Who could not enjoy Delafield’s self-deprecating humour and lightly satirical tone? It was hugely successful when it was published in 1930, and remains her best known book. But her own favourite was Consequences. There are a few brilliant examples of Delafield’s cutting wit, but it is a terribly sad book. For fans of E.M. Delafield’s best known novel, Diary of a Provincial Lady, it is useful to think of it as the last of a quartet covering roughly forty years: Consequences, Thank Heaven Fasting, The Way Things Are, and Provincial Lady. The heroines (or perhaps anti-heroines) – to take them in order, Alex, Monica, Laura and the eponymous Provincial Lady – are all caught in a system which favours men and in which women must find their place. Alex is broken by the system; Monica survives, not unhappily, by adapting to it; Laura forces herself to adapt, unhappily, and PL survives thanks to a sense of humour and a good circle of women friends.

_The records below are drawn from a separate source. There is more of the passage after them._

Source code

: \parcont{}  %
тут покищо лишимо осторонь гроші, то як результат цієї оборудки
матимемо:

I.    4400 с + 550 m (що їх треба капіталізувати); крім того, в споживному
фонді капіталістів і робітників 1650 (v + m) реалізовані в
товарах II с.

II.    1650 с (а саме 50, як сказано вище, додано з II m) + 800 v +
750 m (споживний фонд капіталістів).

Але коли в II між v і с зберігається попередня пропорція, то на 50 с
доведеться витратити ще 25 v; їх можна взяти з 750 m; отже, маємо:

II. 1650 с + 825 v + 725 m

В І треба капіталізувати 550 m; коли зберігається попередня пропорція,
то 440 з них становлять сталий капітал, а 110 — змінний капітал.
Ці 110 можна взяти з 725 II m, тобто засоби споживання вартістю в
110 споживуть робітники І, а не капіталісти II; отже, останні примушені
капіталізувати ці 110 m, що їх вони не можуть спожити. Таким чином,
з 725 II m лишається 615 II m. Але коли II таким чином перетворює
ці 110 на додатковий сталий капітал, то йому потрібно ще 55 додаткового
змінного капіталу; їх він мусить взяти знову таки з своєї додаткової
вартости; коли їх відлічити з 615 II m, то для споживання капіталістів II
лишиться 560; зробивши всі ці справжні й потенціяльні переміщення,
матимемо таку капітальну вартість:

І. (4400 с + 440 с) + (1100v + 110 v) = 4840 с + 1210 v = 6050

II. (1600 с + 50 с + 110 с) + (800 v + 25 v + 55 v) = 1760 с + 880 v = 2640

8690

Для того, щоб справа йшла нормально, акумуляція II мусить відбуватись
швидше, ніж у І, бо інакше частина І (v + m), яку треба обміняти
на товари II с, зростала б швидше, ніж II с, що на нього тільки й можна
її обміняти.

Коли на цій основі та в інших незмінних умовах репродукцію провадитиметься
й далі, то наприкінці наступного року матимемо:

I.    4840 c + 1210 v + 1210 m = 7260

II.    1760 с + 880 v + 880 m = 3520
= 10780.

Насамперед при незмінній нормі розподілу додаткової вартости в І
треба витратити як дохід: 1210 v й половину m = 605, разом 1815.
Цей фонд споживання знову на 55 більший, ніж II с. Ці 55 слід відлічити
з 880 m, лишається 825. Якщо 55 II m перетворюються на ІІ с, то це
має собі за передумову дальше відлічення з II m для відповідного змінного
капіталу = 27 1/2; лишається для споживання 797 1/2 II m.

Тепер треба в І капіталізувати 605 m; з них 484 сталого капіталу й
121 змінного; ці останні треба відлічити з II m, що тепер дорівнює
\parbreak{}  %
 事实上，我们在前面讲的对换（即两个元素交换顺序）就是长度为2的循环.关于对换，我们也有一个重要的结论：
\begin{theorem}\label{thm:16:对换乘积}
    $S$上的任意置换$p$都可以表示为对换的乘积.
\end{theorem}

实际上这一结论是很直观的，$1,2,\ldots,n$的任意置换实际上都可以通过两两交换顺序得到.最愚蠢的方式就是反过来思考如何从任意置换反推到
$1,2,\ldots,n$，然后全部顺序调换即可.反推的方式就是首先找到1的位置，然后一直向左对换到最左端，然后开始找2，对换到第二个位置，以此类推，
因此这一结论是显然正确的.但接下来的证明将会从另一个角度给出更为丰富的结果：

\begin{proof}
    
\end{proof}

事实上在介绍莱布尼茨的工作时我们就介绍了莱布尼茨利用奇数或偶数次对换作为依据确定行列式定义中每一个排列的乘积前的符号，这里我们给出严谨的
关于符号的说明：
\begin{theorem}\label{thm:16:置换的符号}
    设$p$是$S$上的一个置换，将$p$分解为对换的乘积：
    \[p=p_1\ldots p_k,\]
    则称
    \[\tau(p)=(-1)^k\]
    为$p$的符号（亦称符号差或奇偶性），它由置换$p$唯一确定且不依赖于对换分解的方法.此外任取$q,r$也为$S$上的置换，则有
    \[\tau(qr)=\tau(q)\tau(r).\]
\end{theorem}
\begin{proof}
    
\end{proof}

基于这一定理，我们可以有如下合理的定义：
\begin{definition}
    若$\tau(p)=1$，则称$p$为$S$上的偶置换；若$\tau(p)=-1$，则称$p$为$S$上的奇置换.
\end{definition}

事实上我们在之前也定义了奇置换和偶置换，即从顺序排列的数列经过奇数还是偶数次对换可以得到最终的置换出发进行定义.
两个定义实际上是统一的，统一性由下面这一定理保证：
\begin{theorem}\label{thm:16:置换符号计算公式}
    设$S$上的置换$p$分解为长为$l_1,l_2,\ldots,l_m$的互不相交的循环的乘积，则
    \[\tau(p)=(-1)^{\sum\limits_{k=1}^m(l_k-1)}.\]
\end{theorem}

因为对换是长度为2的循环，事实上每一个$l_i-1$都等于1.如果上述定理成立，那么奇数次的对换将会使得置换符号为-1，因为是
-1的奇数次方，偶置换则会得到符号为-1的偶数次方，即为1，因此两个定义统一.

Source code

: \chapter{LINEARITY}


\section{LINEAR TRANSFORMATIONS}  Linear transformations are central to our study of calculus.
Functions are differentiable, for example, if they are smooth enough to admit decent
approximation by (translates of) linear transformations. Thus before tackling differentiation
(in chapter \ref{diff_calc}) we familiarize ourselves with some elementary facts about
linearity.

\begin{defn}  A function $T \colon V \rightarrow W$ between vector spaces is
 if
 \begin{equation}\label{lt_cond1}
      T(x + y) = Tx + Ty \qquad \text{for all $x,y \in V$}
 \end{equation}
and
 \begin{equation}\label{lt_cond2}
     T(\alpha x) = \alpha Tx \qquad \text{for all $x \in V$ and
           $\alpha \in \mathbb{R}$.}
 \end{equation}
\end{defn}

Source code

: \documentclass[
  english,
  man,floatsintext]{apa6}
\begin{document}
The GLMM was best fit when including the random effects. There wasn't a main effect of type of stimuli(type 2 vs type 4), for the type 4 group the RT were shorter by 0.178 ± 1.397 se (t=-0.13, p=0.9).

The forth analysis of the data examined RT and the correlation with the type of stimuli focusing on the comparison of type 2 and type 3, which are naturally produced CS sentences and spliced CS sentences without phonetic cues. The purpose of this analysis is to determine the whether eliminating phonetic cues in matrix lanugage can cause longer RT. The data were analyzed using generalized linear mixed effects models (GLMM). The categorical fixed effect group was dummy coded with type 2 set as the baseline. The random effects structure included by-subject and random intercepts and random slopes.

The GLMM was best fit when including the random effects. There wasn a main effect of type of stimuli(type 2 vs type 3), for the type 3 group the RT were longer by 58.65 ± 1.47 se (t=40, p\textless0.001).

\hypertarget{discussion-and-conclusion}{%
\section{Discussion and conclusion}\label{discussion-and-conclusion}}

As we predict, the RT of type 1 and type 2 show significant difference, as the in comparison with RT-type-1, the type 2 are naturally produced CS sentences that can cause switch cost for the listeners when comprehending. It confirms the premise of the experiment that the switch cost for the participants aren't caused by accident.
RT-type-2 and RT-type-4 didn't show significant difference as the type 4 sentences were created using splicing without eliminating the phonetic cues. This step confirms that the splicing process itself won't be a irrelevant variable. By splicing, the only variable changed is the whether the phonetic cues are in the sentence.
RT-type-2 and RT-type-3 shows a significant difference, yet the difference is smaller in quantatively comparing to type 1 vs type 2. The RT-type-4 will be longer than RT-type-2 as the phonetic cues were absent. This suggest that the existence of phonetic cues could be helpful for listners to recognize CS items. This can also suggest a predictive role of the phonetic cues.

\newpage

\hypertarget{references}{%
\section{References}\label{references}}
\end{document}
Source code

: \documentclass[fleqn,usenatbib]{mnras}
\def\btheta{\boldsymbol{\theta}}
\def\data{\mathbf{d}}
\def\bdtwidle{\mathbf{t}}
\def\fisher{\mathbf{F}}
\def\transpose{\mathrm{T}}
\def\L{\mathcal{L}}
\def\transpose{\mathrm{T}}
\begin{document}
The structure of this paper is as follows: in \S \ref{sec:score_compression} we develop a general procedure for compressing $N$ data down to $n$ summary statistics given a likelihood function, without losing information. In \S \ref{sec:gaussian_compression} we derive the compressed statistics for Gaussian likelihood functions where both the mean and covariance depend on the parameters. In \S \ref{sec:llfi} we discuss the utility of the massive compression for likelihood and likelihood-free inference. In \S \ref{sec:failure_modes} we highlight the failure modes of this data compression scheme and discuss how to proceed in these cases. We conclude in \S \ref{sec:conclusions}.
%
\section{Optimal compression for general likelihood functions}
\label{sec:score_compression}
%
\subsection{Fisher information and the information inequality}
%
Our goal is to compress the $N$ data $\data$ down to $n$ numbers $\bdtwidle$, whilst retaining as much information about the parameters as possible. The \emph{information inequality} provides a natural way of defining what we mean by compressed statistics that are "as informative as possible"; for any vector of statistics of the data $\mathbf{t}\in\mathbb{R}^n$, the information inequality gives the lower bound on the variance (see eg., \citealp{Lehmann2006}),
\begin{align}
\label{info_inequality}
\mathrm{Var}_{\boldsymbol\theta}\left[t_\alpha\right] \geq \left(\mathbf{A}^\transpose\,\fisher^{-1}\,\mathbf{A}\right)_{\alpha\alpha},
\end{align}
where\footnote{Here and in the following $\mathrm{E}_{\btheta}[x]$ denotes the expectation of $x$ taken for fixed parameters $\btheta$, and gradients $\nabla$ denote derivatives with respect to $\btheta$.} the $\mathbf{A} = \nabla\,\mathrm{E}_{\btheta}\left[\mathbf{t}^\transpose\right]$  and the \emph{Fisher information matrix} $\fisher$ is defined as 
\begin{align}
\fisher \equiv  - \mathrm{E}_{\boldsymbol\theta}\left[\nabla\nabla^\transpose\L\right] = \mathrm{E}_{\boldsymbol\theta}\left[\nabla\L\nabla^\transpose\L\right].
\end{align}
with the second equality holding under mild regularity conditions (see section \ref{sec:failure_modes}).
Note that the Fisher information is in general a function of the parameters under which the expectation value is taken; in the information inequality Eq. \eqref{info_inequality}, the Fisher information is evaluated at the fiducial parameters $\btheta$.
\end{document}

Consequences is an extraordinarily rich novel tightly focused on its main character, and trapped in its period, and its social milieu, yet touching perceptively on a wide number of themes, very occasionally with a certain wry humour, society, men and women, family, friendship, expectations and disappointments, fate. E.M.Delafield shows in agonising detail how cruel life could (and can) prove for the misfit, and the rules and customs of late Victorian society were as tight and constraining as the corsets into which its women were laced.
The rules of this Victorian parlour game include a note that ‘the person who began the story by writing a man’s name gets to keep the story.’ A footnote, but one that sheds a chilly light on the patterns ingrained in the Victorian nursery. The story belonged to the men. A woman alone was socially, and economically marginalised.
But few young girls in the upper echelons of Victorian society needed a game to remind them of that. Their upbringing, education and social life were meticulously managed to ensure a good marriage. The window of opportunity for achieving this was small. A girl would ‘come out’ at seventeen or eighteen, and would have one, two or, in the most desperate cases, three ‘seasons’ in which to meet not Mr Right, that would be a bonus, but Mr Socially Acceptable and Financially Secure. An attractive girl, blessed with self-confidence might dance her way swiftly to the altar. Her more awkward, plain, shy, or simply immature sisters could find themselves not just alone, but destroyed by the system.
To her mother’s chagrin, E.M.D had been one of the ‘failures’, and knew the pain from her own experience. Harsh as the system was in 1908 when she came out, it was a little gentler than in the 1890s when she sets her novel, in no small measure thanks to Freud, and advances in understanding the influence of childhood on the development of personality.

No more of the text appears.